Austenite plasticity mechanisms and their behavior during cyclic loading

The low cycle fatigue (LCF) response of three austenitic steels has been studied over a range of cold-rolled reductions. The three steels have different plasticity mechanisms during cyclic deformation: one with prominent transformation induced plasticity (TRIP) behavior, one with a moderate TRIP response, and the third alloy deformed only by slip. The LCF life was found to be directly correlated to the tensile ductility, with more ductile materials showing the highest LCF lifetimes. This relationship was found to be a first order effect, indicating that regardless of the plasticity mechanism (slip or TRIP) the overall ductility of the alloy predominantly determines the LCF lifetime.

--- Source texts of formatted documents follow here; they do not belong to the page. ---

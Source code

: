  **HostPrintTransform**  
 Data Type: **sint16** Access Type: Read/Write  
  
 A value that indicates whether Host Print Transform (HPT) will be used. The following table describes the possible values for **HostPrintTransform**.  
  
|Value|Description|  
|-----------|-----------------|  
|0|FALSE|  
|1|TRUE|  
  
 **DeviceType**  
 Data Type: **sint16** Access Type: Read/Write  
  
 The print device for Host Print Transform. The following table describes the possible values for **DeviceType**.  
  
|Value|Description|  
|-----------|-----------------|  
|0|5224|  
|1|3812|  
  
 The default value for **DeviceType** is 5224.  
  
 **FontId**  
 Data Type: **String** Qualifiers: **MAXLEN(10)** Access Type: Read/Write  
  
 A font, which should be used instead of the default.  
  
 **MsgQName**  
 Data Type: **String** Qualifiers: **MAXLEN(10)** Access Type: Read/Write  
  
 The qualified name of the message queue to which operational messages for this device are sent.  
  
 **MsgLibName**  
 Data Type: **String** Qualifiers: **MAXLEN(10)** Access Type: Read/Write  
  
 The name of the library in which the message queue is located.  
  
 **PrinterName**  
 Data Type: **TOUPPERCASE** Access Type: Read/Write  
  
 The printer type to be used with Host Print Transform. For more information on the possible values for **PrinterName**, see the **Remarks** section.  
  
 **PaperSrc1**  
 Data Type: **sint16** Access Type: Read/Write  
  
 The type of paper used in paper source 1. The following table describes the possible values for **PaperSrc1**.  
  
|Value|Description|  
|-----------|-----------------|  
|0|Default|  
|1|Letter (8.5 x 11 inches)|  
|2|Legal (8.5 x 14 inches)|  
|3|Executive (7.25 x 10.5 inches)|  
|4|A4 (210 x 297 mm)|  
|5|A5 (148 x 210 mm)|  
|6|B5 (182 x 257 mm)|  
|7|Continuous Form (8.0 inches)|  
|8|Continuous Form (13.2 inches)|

This is consistent with the observations on dislocation density which showed that an increase in dislocation density during LCF correlated to higher LCF lifetimes, while a drop in dislocation density gave comparatively poor LCF behaviour. The TRIP effect was observed to occur at significantly lower applied stress levels during cyclic fatigue compared to monotonic loading. It is suggested that the development of local stress concentrations during cyclic loading allows transformation to martensite even though the global applied stress is below the critical value required for transformation. The results also suggested that a higher volume fraction of austenite to martensite transformation may provide a small benefit to the LCF life relative to that expected from the tensile ductility.